All eyes on Narromine
An ordinary meeting at Narromine, 40 kilometres west of Dubbo, took centre stage for punters all over Australia last Thursday, when it became the only thoroughbred race meeting in Australia after other meetings were cancelled due to the coronavirus outbreak.
The TAB announced that turnover for the meeting was up 180 per cent compared to the previous year.
With the future of racing uncertain due to the health threats and travel restrictions posed by the virus, trainer Nathan Doyle warned of the effect the virus would have on the industry as more and more businesses are forced to close, creating greater unemployment.
“People need to put food on the table for their families first. The training bill is the last one they’ll pay so trainers will lose money,” he said.
Show must go on
For now at least the racing continues and this Saturday will see the running of the Country Championship Final (1400m) at Randwick.
For many country racing participants this race rates as the Melbourne Cup of country racing, even if this year’s prizemoney has been reduced to $400,000 by coronavirus-related cost-cutting.

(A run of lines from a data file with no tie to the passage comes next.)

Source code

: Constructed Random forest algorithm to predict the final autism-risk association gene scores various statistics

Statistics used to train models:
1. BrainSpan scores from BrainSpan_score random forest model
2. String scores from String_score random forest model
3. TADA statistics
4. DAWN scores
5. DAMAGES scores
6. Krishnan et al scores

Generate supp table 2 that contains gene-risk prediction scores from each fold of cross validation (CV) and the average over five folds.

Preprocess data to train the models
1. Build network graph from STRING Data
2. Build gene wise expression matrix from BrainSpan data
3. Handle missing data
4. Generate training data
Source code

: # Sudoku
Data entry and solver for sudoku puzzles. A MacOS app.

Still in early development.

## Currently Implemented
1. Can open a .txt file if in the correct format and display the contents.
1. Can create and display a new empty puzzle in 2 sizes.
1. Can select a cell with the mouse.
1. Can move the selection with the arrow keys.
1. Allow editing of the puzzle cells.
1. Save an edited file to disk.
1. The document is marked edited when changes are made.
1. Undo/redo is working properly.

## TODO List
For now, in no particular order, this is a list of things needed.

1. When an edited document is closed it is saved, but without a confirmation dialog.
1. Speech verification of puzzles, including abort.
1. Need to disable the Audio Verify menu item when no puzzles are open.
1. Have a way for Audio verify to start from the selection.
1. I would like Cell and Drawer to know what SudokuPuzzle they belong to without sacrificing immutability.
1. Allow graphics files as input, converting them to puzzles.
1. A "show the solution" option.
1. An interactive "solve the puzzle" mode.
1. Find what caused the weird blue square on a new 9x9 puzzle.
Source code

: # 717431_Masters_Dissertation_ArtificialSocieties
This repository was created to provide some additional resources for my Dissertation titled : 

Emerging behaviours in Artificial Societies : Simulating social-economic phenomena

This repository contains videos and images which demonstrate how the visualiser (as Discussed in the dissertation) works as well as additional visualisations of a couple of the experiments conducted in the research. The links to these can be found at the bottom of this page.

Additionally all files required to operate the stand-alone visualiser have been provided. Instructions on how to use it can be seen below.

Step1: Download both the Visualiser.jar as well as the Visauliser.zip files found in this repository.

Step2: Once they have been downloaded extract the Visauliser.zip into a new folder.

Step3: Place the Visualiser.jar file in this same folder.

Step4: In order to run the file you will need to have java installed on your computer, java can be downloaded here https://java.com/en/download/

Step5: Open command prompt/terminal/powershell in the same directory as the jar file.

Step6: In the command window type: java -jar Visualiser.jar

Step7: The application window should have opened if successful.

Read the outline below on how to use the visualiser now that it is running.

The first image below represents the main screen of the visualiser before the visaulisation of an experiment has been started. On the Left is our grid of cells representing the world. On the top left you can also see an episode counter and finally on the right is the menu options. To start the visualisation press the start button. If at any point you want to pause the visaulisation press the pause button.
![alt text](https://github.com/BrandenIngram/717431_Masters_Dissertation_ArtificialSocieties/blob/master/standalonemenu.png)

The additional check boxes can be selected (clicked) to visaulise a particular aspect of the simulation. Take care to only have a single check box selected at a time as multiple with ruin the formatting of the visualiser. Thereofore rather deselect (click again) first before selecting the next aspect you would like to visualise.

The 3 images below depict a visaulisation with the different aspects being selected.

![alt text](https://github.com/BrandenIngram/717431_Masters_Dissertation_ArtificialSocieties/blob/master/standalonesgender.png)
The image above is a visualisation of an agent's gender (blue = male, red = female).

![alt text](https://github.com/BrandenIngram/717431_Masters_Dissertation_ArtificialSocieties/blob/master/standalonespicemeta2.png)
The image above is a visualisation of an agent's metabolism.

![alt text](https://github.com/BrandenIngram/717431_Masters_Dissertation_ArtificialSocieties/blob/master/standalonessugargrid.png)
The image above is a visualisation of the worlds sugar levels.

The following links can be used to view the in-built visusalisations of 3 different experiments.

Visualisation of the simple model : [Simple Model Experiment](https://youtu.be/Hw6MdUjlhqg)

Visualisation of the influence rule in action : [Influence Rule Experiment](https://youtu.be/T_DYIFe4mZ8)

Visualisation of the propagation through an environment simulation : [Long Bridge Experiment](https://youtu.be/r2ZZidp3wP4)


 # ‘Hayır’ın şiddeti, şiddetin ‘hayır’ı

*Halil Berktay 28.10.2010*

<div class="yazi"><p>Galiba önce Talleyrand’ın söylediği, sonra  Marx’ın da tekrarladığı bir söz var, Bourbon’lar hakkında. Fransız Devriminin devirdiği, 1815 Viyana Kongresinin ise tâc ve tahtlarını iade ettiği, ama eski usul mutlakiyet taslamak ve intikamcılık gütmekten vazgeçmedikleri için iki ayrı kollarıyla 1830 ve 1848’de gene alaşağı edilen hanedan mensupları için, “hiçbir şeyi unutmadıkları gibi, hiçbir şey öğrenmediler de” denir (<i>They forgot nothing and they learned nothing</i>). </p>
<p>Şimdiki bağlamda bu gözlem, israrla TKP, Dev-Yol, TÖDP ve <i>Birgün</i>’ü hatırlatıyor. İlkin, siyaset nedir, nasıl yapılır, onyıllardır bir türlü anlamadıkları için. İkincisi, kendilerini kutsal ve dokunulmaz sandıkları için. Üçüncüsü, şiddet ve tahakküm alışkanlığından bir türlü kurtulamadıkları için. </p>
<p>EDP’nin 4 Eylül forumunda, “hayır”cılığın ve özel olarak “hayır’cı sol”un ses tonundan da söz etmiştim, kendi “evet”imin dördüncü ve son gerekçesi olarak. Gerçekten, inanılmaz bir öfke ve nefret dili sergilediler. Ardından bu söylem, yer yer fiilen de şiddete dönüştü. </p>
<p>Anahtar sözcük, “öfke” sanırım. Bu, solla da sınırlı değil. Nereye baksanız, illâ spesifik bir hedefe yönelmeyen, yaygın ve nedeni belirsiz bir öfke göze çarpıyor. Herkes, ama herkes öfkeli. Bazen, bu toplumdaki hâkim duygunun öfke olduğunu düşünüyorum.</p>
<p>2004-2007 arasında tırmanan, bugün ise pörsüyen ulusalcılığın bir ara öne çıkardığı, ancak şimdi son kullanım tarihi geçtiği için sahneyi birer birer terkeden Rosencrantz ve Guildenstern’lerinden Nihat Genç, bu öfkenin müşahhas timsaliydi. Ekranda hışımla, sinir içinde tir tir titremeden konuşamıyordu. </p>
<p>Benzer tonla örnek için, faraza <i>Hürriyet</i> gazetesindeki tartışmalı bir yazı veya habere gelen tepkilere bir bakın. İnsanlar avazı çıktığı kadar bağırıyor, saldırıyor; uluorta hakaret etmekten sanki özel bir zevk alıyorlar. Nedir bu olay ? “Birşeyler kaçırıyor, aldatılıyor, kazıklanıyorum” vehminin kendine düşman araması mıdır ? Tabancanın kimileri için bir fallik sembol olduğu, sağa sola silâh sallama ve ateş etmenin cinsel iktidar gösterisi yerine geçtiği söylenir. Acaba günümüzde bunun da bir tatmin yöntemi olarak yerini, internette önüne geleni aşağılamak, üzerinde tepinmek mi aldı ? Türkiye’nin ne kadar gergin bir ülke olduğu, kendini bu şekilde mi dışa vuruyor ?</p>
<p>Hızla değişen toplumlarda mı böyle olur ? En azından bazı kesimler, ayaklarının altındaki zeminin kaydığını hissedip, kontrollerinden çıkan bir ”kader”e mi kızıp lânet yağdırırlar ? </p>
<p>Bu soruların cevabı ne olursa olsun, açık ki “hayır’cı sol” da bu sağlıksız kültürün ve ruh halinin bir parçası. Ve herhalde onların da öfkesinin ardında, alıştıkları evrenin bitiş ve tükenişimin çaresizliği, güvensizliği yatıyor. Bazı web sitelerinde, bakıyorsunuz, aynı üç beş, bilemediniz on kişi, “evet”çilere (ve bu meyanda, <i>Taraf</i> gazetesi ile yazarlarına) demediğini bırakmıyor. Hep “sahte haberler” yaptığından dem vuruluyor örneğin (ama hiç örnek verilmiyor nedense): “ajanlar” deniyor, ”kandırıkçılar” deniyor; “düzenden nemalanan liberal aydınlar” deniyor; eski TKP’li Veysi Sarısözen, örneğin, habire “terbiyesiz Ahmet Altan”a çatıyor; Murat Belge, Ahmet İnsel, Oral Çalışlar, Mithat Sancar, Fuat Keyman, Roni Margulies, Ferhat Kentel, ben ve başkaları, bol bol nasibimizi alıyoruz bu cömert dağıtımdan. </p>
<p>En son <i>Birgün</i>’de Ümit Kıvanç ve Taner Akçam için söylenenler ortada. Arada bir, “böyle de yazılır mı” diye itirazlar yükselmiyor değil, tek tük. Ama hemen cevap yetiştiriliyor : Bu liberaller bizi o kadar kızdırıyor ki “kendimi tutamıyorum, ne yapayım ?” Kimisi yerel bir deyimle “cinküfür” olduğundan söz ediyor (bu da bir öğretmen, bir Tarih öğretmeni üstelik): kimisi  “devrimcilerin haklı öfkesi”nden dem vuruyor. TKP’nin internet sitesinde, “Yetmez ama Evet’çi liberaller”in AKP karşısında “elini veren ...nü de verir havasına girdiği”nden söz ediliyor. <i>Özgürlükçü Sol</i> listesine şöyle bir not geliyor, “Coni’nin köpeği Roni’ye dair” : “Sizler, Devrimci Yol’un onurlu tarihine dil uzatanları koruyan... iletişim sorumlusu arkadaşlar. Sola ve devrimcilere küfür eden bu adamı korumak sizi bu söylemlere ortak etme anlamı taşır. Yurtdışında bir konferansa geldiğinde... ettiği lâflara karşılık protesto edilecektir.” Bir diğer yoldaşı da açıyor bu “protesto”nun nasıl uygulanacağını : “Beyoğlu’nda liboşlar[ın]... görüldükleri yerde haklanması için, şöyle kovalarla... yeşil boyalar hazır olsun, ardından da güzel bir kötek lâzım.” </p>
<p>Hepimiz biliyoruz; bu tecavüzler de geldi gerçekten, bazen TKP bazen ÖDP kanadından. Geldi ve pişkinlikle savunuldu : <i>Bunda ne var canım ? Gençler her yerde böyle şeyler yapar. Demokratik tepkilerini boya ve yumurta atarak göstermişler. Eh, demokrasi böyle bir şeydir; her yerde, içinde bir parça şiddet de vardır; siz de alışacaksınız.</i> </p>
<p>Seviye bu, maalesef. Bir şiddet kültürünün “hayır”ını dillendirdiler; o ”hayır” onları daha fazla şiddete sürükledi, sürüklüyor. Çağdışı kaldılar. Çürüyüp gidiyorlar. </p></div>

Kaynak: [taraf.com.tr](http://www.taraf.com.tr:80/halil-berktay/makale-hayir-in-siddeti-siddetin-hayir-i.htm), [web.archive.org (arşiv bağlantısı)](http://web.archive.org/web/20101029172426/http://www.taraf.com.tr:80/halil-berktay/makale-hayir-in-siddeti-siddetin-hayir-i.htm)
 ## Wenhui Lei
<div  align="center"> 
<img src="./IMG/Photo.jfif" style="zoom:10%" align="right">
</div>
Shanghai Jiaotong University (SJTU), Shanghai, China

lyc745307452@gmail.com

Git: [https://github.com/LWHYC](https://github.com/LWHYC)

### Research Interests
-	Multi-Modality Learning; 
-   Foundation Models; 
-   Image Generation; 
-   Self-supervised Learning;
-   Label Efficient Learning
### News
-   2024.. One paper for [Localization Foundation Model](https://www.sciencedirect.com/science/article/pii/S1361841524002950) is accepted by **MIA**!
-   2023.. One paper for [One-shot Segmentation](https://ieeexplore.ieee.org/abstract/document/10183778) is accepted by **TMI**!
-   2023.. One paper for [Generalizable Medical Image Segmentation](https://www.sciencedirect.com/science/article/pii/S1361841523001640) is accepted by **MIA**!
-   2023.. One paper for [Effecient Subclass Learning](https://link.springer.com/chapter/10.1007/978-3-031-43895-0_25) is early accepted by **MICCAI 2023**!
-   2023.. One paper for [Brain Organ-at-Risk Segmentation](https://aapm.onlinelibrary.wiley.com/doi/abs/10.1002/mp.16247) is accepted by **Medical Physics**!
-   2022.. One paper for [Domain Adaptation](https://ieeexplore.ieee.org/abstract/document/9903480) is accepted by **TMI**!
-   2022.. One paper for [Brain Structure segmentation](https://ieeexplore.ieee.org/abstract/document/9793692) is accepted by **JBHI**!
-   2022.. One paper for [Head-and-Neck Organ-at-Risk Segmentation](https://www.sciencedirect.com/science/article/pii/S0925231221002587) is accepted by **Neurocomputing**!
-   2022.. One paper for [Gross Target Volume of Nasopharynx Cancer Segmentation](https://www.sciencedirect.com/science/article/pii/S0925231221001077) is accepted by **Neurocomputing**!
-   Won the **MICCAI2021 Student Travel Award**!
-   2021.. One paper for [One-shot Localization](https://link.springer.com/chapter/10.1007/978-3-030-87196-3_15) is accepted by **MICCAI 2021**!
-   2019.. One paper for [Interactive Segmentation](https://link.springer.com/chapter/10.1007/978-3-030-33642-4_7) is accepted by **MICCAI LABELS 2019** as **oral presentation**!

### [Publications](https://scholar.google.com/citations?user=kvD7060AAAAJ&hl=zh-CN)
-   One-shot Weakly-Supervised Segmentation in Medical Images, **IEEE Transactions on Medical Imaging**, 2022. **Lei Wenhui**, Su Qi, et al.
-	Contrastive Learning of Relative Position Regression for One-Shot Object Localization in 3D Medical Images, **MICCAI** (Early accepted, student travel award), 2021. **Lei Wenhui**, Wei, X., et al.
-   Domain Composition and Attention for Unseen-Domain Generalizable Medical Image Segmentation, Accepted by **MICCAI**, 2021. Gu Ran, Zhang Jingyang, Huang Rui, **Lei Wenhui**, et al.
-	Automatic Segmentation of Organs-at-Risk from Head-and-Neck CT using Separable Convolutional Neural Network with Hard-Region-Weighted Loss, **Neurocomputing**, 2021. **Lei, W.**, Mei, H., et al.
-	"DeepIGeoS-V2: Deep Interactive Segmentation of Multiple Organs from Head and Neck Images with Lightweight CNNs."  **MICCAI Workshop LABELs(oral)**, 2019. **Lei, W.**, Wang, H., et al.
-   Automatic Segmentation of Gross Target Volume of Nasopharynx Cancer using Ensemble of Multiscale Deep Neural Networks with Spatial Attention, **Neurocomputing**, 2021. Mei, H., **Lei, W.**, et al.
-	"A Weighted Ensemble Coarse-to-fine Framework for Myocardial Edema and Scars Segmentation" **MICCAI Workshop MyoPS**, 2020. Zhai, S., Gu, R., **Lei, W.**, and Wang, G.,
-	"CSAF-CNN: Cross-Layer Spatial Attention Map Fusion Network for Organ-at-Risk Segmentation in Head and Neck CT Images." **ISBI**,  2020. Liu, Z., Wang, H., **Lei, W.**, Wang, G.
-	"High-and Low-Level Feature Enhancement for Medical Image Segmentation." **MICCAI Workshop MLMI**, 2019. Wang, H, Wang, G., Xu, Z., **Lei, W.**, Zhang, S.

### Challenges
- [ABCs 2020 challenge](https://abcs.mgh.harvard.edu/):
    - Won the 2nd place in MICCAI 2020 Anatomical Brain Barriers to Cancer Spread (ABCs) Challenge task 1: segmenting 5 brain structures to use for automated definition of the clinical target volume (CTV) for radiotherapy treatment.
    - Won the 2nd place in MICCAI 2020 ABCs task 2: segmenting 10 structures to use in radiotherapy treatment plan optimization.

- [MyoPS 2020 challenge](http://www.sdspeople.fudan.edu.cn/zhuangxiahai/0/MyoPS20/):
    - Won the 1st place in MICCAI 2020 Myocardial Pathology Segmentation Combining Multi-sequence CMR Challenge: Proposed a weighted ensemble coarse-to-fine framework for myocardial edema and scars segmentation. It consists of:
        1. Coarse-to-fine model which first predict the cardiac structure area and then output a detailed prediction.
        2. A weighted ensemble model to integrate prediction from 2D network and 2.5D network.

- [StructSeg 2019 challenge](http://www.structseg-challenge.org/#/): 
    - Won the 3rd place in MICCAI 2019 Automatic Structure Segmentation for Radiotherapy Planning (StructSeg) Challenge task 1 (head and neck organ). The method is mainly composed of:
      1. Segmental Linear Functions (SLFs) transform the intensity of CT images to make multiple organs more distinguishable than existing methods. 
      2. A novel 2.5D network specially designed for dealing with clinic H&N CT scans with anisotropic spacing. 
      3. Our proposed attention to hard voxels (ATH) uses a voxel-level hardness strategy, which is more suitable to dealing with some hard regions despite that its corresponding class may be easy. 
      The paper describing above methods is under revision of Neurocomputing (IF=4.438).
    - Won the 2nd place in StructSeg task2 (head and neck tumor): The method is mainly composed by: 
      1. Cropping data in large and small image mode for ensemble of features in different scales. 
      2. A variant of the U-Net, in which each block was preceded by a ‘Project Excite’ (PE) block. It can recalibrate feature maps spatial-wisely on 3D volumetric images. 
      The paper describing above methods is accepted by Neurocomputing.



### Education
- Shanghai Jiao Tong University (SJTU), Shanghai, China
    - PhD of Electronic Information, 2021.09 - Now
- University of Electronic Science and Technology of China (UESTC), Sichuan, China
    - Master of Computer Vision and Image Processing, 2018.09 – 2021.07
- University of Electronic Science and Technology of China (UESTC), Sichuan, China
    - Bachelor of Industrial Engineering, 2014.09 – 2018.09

Sixteen horses from around the state — two from each of the seven country regions plus two from the Wild Card Qualifier — will face the starter in what should prove a very competitive race.
On Sunday all eyes turn to Wellington, at the junction of the Macquarie and Bell rivers, for the Showcase meeting featuring the Wellington Cup (1700m), Wellington Boot (1100m) and Town Plate (1100m).
Déjà vu
Speaking of The Championships, last Saturday’s all-important Provincial Championship Qualifier at Wyong needed to be switched to Newcastle on Tuesday when heavy rain forced the stewards to abandon the Wyong meeting after race seven due to poor visibility.
The qualifier was to be the final race on the eight-race program, and this was the second time in a fortnight that a qualifier had to be postponed.
On March 14, the qualifier at Gosford had to be rescheduled after that meeting too had to be abandoned due to heavy rain, with just one race remaining — the Provincial Qualifier.
One might have thought that officials could learn from this experience and moved the qualifier forward on the Wyong program — if not prior to Saturday, even on the day itself.
As one veteran trainer commented: “There was a time when the main race on any program was run at about race five or six. I don’t know why they’re now being put back to last.
“It doesn’t affect me — I haven’t got a horse in it — but it will affect the preparations of some of the horses because they’re now going to have to have a race closer to the Final than had been planned and some horses mightn’t back up as well as others.”